Function icu::experimental::unicodeset_parse::parse
source · pub fn parse(
source: &str,
) -> Result<(CodePointInversionListAndStringList<'static>, usize), ParseError>
Expand description
Parses a UnicodeSet pattern and returns a UnicodeSet in the form of a CodePointInversionListAndStringList
,
as well as the number of bytes consumed from the source string.
Supports UnicodeSets as described in UTS #35 - Unicode Sets.
The error type of the returned Result can be pretty-printed with ParseError::fmt_with_source
.
§Variables
If you need support for variables inside UnicodeSets (e.g., [$start-$end]
), use parse_with_variables
.
§Limitations
- Currently, we only support the ECMA-262 properties.
The property names must match the exact spelling listed in ECMA-262. Note that we do support UTS35 syntax for elided
General_Category
andScript
property names, i.e.,[:Latn:]
and[:Ll:]
are both valid, with the former implying theScript
property, and the latter theGeneral_Category
property. - We do not support
\N{Unicode code point name}
character escaping.

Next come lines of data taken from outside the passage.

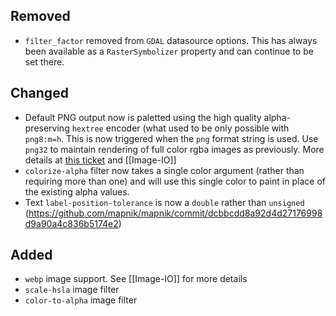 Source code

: ## Removed

 - `filter_factor` removed from `GDAL` datasource options. This has always been available as a `RasterSymbolizer` property and can continue to be set there.

## Changed

 - Default PNG output now is paletted using the high quality alpha-preserving `hextree` encoder (what used to be only possible with `png8:m=h`. This is now triggered when the `png` format string is used. Use `png32` to maintain rendering of full color rgba images as previously. More details at [this ticket](https://github.com/mapnik/mapnik/issues/2028) and [[Image-IO]]
 - `colorize-alpha` filter now takes a single color argument (rather than requiring more than one) and will use this single color to paint in place of the existing alpha values.
 - Text `label-position-tolerance`  is now a `double` rather than `unsigned` (https://github.com/mapnik/mapnik/commit/dcbbcdd8a92d4d27176998d9a90a4c836b5174e2)

## Added
 - `webp` image support. See [[Image-IO]] for more details
 - `scale-hsla` image filter
 - `color-to-alpha` image filter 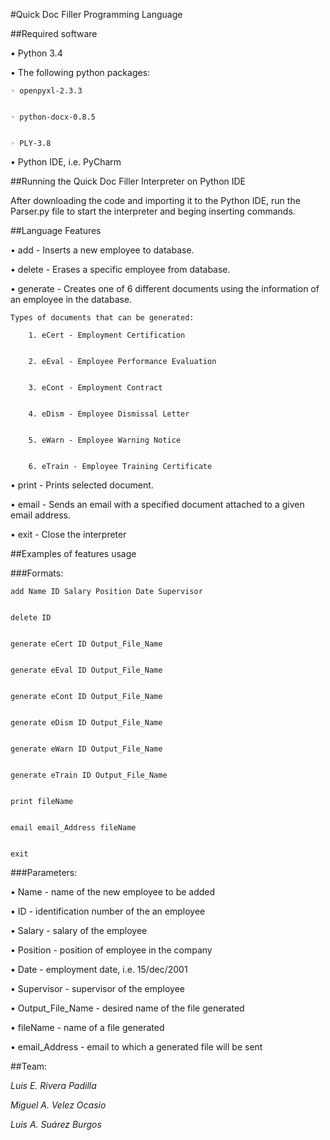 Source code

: #Quick Doc Filler Programming Language


##Required software

• Python 3.4


• The following python packages: 


	◦ openpyxl-2.3.3


	◦ python-docx-0.8.5

  
	◦ PLY-3.8


• Python IDE, i.e. PyCharm



##Running the Quick Doc Filler Interpreter on Python IDE


After downloading the code and importing it to the Python IDE, run the Parser.py file to start the interpreter and beging inserting commands.


##Language Features


• add - Inserts a new employee to database.


• delete - Erases a specific employee from database.


• generate - Creates one of 6 different documents using the information of an employee in the database.


	Types of documents that can be generated:

		1. eCert - Employment Certification


		2. eEval - Employee Performance Evaluation


		3. eCont - Employment Contract


		4. eDism - Employee Dismissal Letter


		5. eWarn - Employee Warning Notice


		6. eTrain - Employee Training Certificate



• print - Prints selected document.


• email - Sends an email with a specified document attached to a given email address.


• exit - Close the interpreter



##Examples of features usage


###Formats: 

  	add Name ID Salary Position Date Supervisor


  	delete ID


  	generate eCert ID Output_File_Name


  	generate eEval ID Output_File_Name


  	generate eCont ID Output_File_Name


  	generate eDism ID Output_File_Name


  	generate eWarn ID Output_File_Name


  	generate eTrain ID Output_File_Name


  	print fileName


  	email email_Address fileName
  	
  	
  	exit



###Parameters:

  • Name - name of the new employee to be added


  • ID - identification number of the an employee


  • Salary - salary of the employee


  • Position - position of employee in the company


  • Date - employment date, i.e. 15/dec/2001


  • Supervisor - supervisor of the employee


  • Output_File_Name - desired name of the file generated


  • fileName - name of a file generated

  • email_Address - email to which a generated file will be sent
  
  
##Team:

*Luis E. Rivera Padilla*

*Miguel A. Velez Ocasio*

*Luis A. Suárez Burgos*

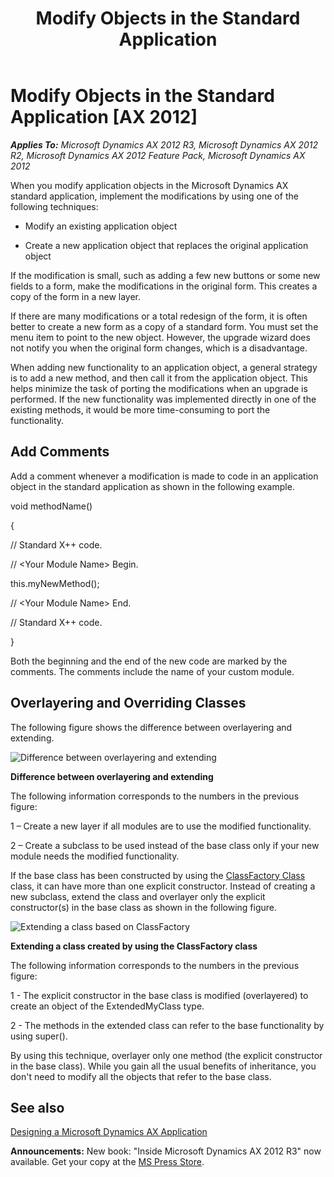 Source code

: ﻿---
title: Modify Objects in the Standard Application
TOCTitle: Modify Objects in the Standard Application
ms:assetid: 48aa3503-e88b-478f-827f-ebdc7cead160
ms:mtpsurl: https://msdn.microsoft.com/en-us/library/Aa595378(v=AX.60)
ms:contentKeyID: 35243136
ms.date: 05/18/2015
mtps_version: v=AX.60
---

# Modify Objects in the Standard Application [AX 2012]


_**Applies To:** Microsoft Dynamics AX 2012 R3, Microsoft Dynamics AX 2012 R2, Microsoft Dynamics AX 2012 Feature Pack, Microsoft Dynamics AX 2012_

When you modify application objects in the Microsoft Dynamics AX standard application, implement the modifications by using one of the following techniques:

  - Modify an existing application object

  - Create a new application object that replaces the original application object

If the modification is small, such as adding a few new buttons or some new fields to a form, make the modifications in the original form. This creates a copy of the form in a new layer.

If there are many modifications or a total redesign of the form, it is often better to create a new form as a copy of a standard form. You must set the menu item to point to the new object. However, the upgrade wizard does not notify you when the original form changes, which is a disadvantage.

When adding new functionality to an application object, a general strategy is to add a new method, and then call it from the application object. This helps minimize the task of porting the modifications when an upgrade is performed. If the new functionality was implemented directly in one of the existing methods, it would be more time-consuming to port the functionality.

## Add Comments

Add a comment whenever a modification is made to code in an application object in the standard application as shown in the following example.

void methodName()

{

// Standard X++ code.

// \<Your Module Name\> Begin.

this.myNewMethod();

// \<Your Module Name\> End.

// Standard X++ code.

}

Both the beginning and the end of the new code are marked by the comments. The comments include the name of your custom module.

## Overlayering and Overriding Classes

The following figure shows the difference between overlayering and extending.

![Difference between overlayering and extending](images/Aa595378.image006(en-us,AX.60).gif "Difference between overlayering and extending")

**Difference between overlayering and extending**

The following information corresponds to the numbers in the previous figure:

1 – Create a new layer if all modules are to use the modified functionality.

2 – Create a subclass to be used instead of the base class only if your new module needs the modified functionality.

If the base class has been constructed by using the [ClassFactory Class](https://msdn.microsoft.com/en-us/library/gg835446\(v=ax.60\)) class, it can have more than one explicit constructor. Instead of creating a new subclass, extend the class and overlayer only the explicit constructor(s) in the base class as shown in the following figure.

![Extending a class based on ClassFactory](images/Aa595378.image008(en-us,AX.60).gif "Extending a class based on ClassFactory")

**Extending a class created by using the ClassFactory class**

The following information corresponds to the numbers in the previous figure:

1 - The explicit constructor in the base class is modified (overlayered) to create an object of the ExtendedMyClass type.

2 - The methods in the extended class can refer to the base functionality by using super().

By using this technique, overlayer only one method (the explicit constructor in the base class). While you gain all the usual benefits of inheritance, you don't need to modify all the objects that refer to the base class.

## See also

[Designing a Microsoft Dynamics AX Application](designing-a-microsoft-dynamics-ax-application.md)

  
**Announcements:** New book: "Inside Microsoft Dynamics AX 2012 R3" now available. Get your copy at the [MS Press Store](https://www.microsoftpressstore.com/store/inside-microsoft-dynamics-ax-2012-r3-9780735685109).

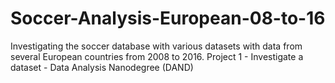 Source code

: # Soccer-Analysis-European-08-to-16
Investigating the soccer database with various datasets with data from several European countries from 2008 to 2016. Project 1 - Investigate a dataset - Data Analysis Nanodegree (DAND)
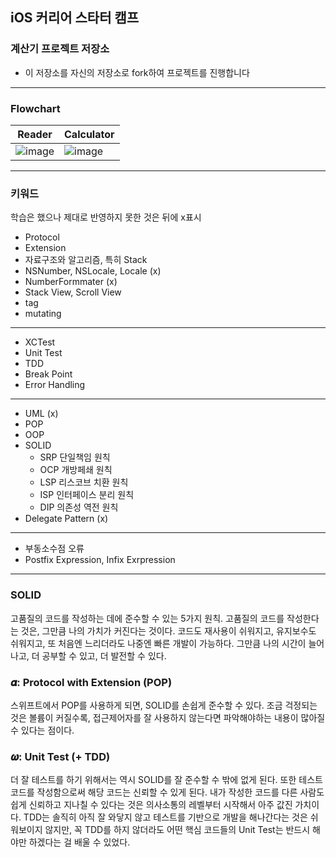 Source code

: ## iOS 커리어 스타터 캠프

### 계산기 프로젝트 저장소

- 이 저장소를 자신의 저장소로 fork하여 프로젝트를 진행합니다
---

### Flowchart

|Reader|Calculator|
|---|---|
|![image](./flowchart/reader.png)|![image](./flowchart/calculator.png)|


---

### 키워드
학습은 했으나 제대로 반영하지 못한 것은 뒤에 x표시

* Protocol
* Extension
* 자료구조와 알고리즘, 특히 Stack
* NSNumber, NSLocale, Locale (x)
* NumberFormmater (x)
* Stack View, Scroll View
* tag
* mutating
---
* XCTest
* Unit Test
* TDD
* Break Point
* Error Handling
---
* UML (x)
* POP
* OOP
* SOLID
    * SRP   단일책임 원칙
    * OCP   개방페쇄 원칙
    * LSP   리스코브 치환 원칙
    * ISP   인터페이스 분리 원칙
    * DIP   의존성 역전 원칙
* Delegate Pattern (x)
---
* 부동소수점 오류
* Postfix Expression, Infix Exrpression
---

### SOLID
고품질의 코드를 작성하는 데에 준수할 수 있는 5가지 원칙.
고품질의 코드를 작성한다는 것은, 그만큼 나의 가치가 커진다는 것이다.
코드도 재사용이 쉬워지고, 유지보수도 쉬워지고, 또 처음엔 느리더라도 나중엔 빠른 개발이 가능하다.
그만큼 나의 시간이 늘어나고, 더 공부할 수 있고, 더 발전할 수 있다.


### 𝜶: Protocol with Extension (POP)
스위프트에서 POP를 사용하게 되면, SOLID를 손쉽게 준수할 수 있다.
조금 걱정되는 것은 볼륨이 커질수록, 접근제어자를 잘 사용하지 않는다면 파악해야하는 내용이 많아질 수 있다는 점이다.


### 𝝎: Unit Test (+ TDD)
더 잘 테스트를 하기 위해서는 역시 SOLID를 잘 준수할 수 밖에 없게 된다.
또한 테스트코드를 작성함으로써 해당 코드는 신뢰할 수 있게 된다.
내가 작성한 코드를 다른 사람도 쉽게 신뢰하고 지나칠 수 있다는 것은 의사소통의 레벨부터 시작해서 아주 값진 가치이다.
TDD는 솔직히 아직 잘 와닿지 않고 테스트를 기반으로 개발을 해나간다는 것은 쉬워보이지 않지만,
꼭 TDD를 하지 않더라도 어떤 핵심 코드들의 Unit Test는 반드시 해야만 하겠다는 걸 배울 수 있었다.
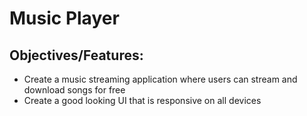 # Music Player

## Objectives/Features:
- Create a music streaming application where users can stream and download songs for free
- Create a good looking UI that is responsive on all devices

Use any other escape method described in UTS35.
✨ Enabled with the compiled_data
Cargo feature.
§Examples
Parse ranges
use icu::experimental::unicodeset_parse::parse;
let source = "[a-zA-Z0-9]";
let (set, consumed) = parse(source).unwrap();
let code_points = set.code_points();
assert!(code_points.contains_range('a'..='z'));
assert!(code_points.contains_range('A'..='Z'));
assert!(code_points.contains_range('0'..='9'));
assert_eq!(consumed, source.len());
Parse properties, set operations, inner sets
use icu::experimental::unicodeset_parse::parse;
let (set, _) =
parse("[[:^ll:]-[^][:gc = Lowercase Letter:]&[^[[^]-[a-z]]]]").unwrap();
assert!(set.code_points().contains_range('a'..='z'));
assert_eq!(('a'..='z').count(), set.size());
Inversions remove strings
use icu::experimental::unicodeset_parse::parse;
let (set, _) =
parse(r"[[a-z{hello\ world}]&[^a-y{hello\ world}]]").unwrap();
assert!(set.contains('z'));
assert_eq!(set.size(), 1);
assert!(!set.has_strings());
Set operators (including the implicit union) have the same precedence and are left-associative
use icu::experimental::unicodeset_parse::parse;
let (set, _) = parse("[[ace][bdf] - [abc][def]]").unwrap();
assert!(set.code_points().contains_range('d'..='f'));
assert_eq!(set.size(), ('d'..='f').count());
Supports partial parses
use icu::experimental::unicodeset_parse::parse;
let (set, consumed) = parse("[a-c][x-z]").unwrap();
let code_points = set.code_points();
assert!(code_points.contains_range('a'..='c'));
assert!(!code_points.contains_range('x'..='z'));
assert_eq!(set.size(), ('a'..='c').count());
// only the first UnicodeSet is parsed
assert_eq!(consumed, "[a-c]".len());